For educational use, maybe the biggest value of Z/EVES (and many other formal methods tools) is that it does syntax checking and type checking at the push of a button. Some students may never do much more than that. A nice feature of Z/EVES which I haven't seen in other tools is that it goes beyond type checking to automatically generate domain conditions. These state that the argument to which a partial function is applied in a spec is actually in the domain of the function. Not only does it generate the conditions, it tries and often succeeds in proving them. With no effort on the part of the instructor, the tool repeatedly draws the attention of the student to an aspect of their specification which is often ignored, even by very experienced Z specifiers.
At some opportune point in the curriculum, I think that students should be introduced to temporal logics and/or process algebras and model checkers so that they see some formal approaches to handling situations for which Z is not very well suited.
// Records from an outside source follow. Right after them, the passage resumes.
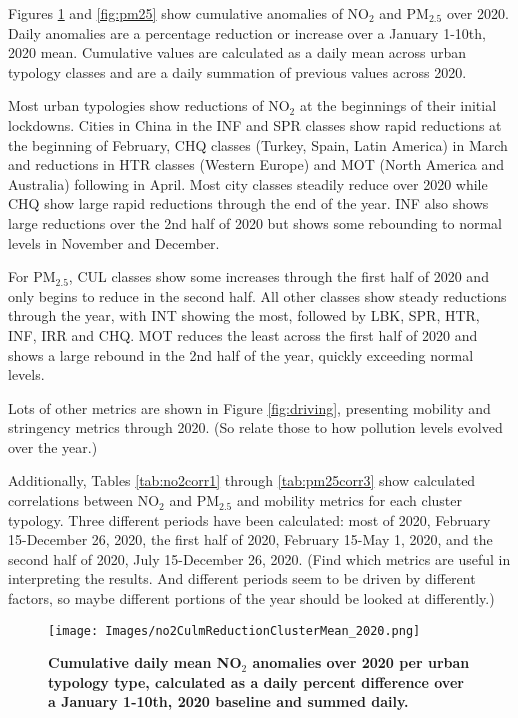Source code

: \documentclass[preprint,12pt]{elsarticle}
\begin{document}
Figures \ref{fig:no2} and \ref{fig:pm25} show cumulative anomalies of NO$_{2}$ and PM$_{2.5}$ over 2020. Daily anomalies are a percentage reduction or increase over a January 1-10th, 2020 mean. Cumulative values are calculated as a daily mean across urban typology classes and are a daily summation of previous values across 2020.

Most urban typologies show reductions of NO$_{2}$ at the beginnings of their initial lockdowns. Cities in China in the INF and SPR classes show rapid reductions at the beginning of February, CHQ classes (Turkey, Spain, Latin America) in March and reductions in HTR classes (Western Europe) and MOT (North America and Australia) following in April. Most city classes steadily reduce over 2020 while CHQ show large rapid reductions through the end of the year. INF also shows large reductions over the 2nd half of 2020 but shows some rebounding to normal levels in November and December.

For PM$_{2.5}$, CUL classes show some increases through the first half of 2020 and only begins to reduce in the second half. All other classes show steady reductions through the year, with INT showing the most, followed by LBK, SPR, HTR, INF, IRR and CHQ. MOT reduces the least across the first half of 2020 and shows a large rebound in the 2nd half of the year, quickly exceeding normal levels.

Lots of other metrics are shown in Figure \ref{fig:driving}, presenting mobility and stringency metrics through 2020. (So relate those to how pollution levels evolved over the year.)

Additionally, Tables \ref{tab:no2corr1} through \ref{tab:pm25corr3} show calculated correlations between NO$_{2}$ and PM$_{2.5}$ and mobility metrics for each cluster typology. Three different periods have been calculated: most of 2020, February 15-December 26, 2020, the first half of 2020, February 15-May 1, 2020, and the second half of 2020, July 15-December 26, 2020. (Find which metrics are useful in interpreting the results. And different periods seem to be driven by different factors, so maybe different portions of the year should be looked at differently.)


\begin{figure}
\centering
\texttt{[image: Images/no2CulmReductionClusterMean\_2020.png]}
\caption{\bf Cumulative daily mean NO$_{2}$ anomalies over 2020 per urban typology type, calculated as a daily percent difference over a January 1-10th, 2020 baseline and summed daily. }
 \label{fig:no2}
\end{figure}
\end{document}
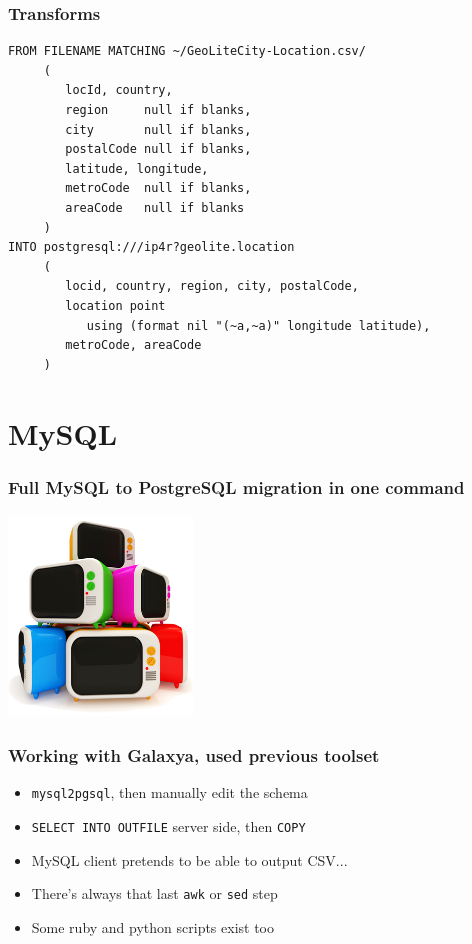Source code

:\documentclass{beamer}
\begin{document}
\begin{frame}[fragile]
  \frametitle{Transforms}

  \begin{verbatim}
FROM FILENAME MATCHING ~/GeoLiteCity-Location.csv/
     (
        locId, country,
        region     null if blanks,
        city       null if blanks,
        postalCode null if blanks,
        latitude, longitude,
        metroCode  null if blanks,
        areaCode   null if blanks
     )
INTO postgresql:///ip4r?geolite.location
     (
        locid, country, region, city, postalCode,
        location point
           using (format nil "(~a,~a)" longitude latitude),
        metroCode, areaCode
     )
  \end{verbatim}
\end{frame}

\section{MySQL}

\begin{frame}
  \frametitle{Full MySQL to PostgreSQL migration in one command}

  
  \begin{center}
    \includegraphics[height=2.1in]{tv.png}
  \end{center}
\end{frame}

\begin{frame}[fragile]
  \frametitle{Working with Galaxya, used previous toolset}
  
  \vfill

  \begin{itemize}
  \item \texttt{mysql2pgsql}, then manually edit the schema
  \item \texttt{SELECT INTO OUTFILE} server side, then \texttt{COPY}
  \item MySQL client pretends to be able to output CSV...
  \item There's always that last \texttt{awk} or \texttt{sed} step
  \item Some ruby and python scripts exist too
  \end{itemize}  
\end{frame}
\end{document}
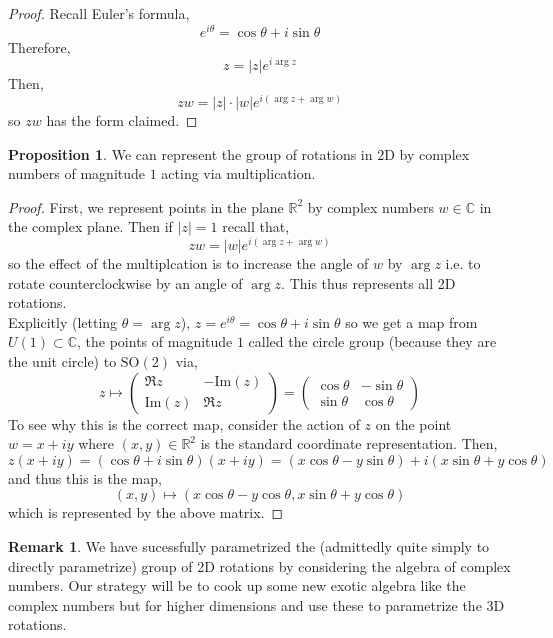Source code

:\documentclass[12pt]{extarticle}
\newcommand{\R}{\mathbb{R}}
\renewcommand{\Im}[1]{\mathrm{Im}(#1)}
\theoremstyle{definition}
\newtheorem{proposition}[theorem]{Proposition}
\newtheorem{remark}{Remark}
\newcommand{\SO}[1]{\mathrm{SO}\left(#1\right)}
\newcommand{\C}{\mathbb{C}}
\begin{document}
\begin{proof}
Recall Euler's formula,
\[ e^{i \theta} = \cos{\theta} + i \sin{\theta} \]
Therefore,
\[ z = |z| e^{i \arg{z}} \]
Then,
\[ zw = |z| \cdot |w| e^{i (\arg{z} + \arg{w})} \]
so $zw$ has the form claimed.
\end{proof}

\begin{proposition}
We can represent the group of rotations in 2D by complex numbers of magnitude $1$ acting via multiplication. 
\end{proposition}

\begin{proof}
First, we represent points in the plane $\R^2$ by complex numbers $w \in \C$ in the complex plane. Then if $|z| = 1$ recall that,
\[ zw = |w| e^{i (\arg{z} + \arg{w})} \]
so the effect of the multiplcation is to increase the angle of $w$ by $\arg{z}$ i.e. to rotate counterclockwise by an angle of $\arg{z}$. This thus represents all 2D rotations.
\bigskip\\
Explicitly (letting $\theta = \arg{z}$), $z = e^{i \theta} = \cos{\theta} + i \sin{\theta}$ so we get a map from  $U(1) \subset \C$, the points of magnitude $1$ called the circle group (because they are the unit circle) to $\SO{2}$ via,
\[ z \mapsto 
\begin{pmatrix}
\Re{z} & -\Im{z}
\\
\Im{z} & \Re{z}
\end{pmatrix}
= 
\begin{pmatrix}
\cos{\theta} & - \sin{\theta}
\\
\sin{\theta} & \cos{\theta}
\end{pmatrix} \]
To see why this is the correct map, consider the action of $z$ on the point $w = x + i y$ where $(x,y) \in \R^2$ is the standard coordinate representation. Then,
\[ z(x + i y) = (\cos{\theta} + i \sin{\theta}) (x + i y) = (x \cos{\theta} - y \sin{\theta}) + i(x \sin{\theta} + y \cos{\theta}) \]
and thus this is the map,
\[ (x, y) \mapsto (x \cos{\theta} - y \cos{\theta}, x \sin{\theta} + y \cos{\theta}) \]
which is represented by the above matrix. 
\end{proof}

\begin{remark}
We have sucessfully parametrized the (admittedly quite simply to directly parametrize) group of 2D rotations by considering the algebra of complex numbers. Our strategy will be to cook up some new exotic algebra like the complex numbers but for higher dimensions and use these to parametrize the 3D rotations. 
\end{remark}
\end{document}
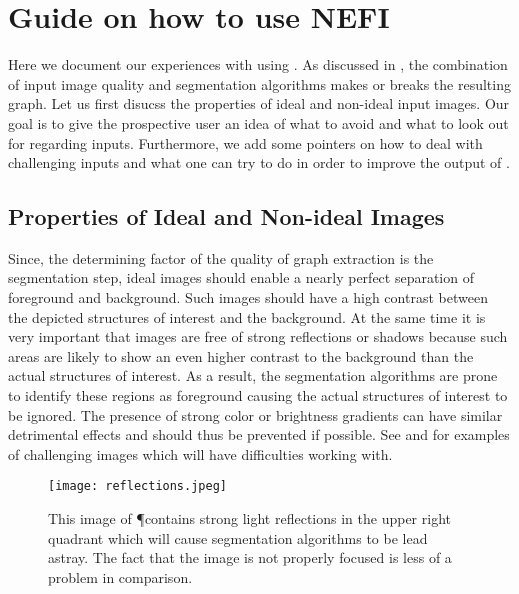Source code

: 
\chapter{Guide on how to use NEFI}\label{app:nefi}

	Here we document our experiences with using \NEFI. As discussed in , the combination of input image quality and \NEFIs segmentation algorithms makes or breaks the resulting graph. Let us first disucss the properties of ideal and non-ideal input images. Our goal is to give the prospective user an idea of what to avoid and what to look out for regarding inputs. Furthermore, we add some pointers on how to deal with challenging inputs and what one can try to do in order to improve the output of \NEFI. 

\section{Properties of Ideal and Non-ideal Images}

	Since, the determining factor of the quality of \NEFIs graph extraction is the segmentation step, ideal images should enable a nearly perfect separation of foreground and background. Such images should have a high contrast between the depicted structures of interest and the background. At the same time it is very important that images are free of strong reflections or shadows because such areas are likely to show an even higher contrast to the background than the actual structures of interest. As a result, the segmentation algorithms are prone to identify these regions as foreground causing the actual structures of interest to be ignored. The presence of strong color or brightness gradients can have similar detrimental effects and should thus be prevented if possible. See  and  for examples of challenging images which \NEFI will have difficulties working with.

	\begin{figure}
		\centering
		\texttt{[image: reflections.jpeg]}
		\caption[\NEFIs caveats: Reflections]{This image of \P contains strong light reflections in the upper right quadrant which will cause \NEFIs segmentation algorithms to be lead astray. The fact that the image is not properly focused is less of a problem in comparison.}
		\label{fig:sup:reflection}
	\end{figure}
It is common for students in computer courses to learn about a variety of programming languages and to learn that different languages and development methods are suited for different projects. A GUI is different from a web page which is different from an embedded automatic brake controller. Ideally in an undergraduate course and certainly in a graduate course, a student should also learn about a variety of formal notations and methods. Which one(s) to use depends upon the nature of the problem. We don't want a student to come out as a carpenter with only a hammer in his toolbox, so that every problem looks like a nail.
Another broad aspect of formal methods which students should understand is the economic dimension. This is becoming increasingly significant as formal methods move from academic theory and research prototypes into serious commercial practice. If we use the terminology that engineering = science + economics, I consider formal methods to be part of computer engineering, not computer science. Formal methods are based in mathematics and the technical aspects are clearly scientific. I think that the techniques chosen for a given problem should be efficient as well as effective. I think that the degree to which formal methods should be used is almost entire governed by economics. In many situations at least writing a formal description of a system or critical parts of a system will be worthwhile. In some cases, careful logical analysis using the formalism will be cost effective. For critical systems, for example, those with serious safety, security, or financial risks involved, full proofs in a theorem prover are justified. The general point is that the use of formal methods is not all or nothing. Formalisms can be used in varying degrees and the decision on how much to do should governed by the cost and benefits involved.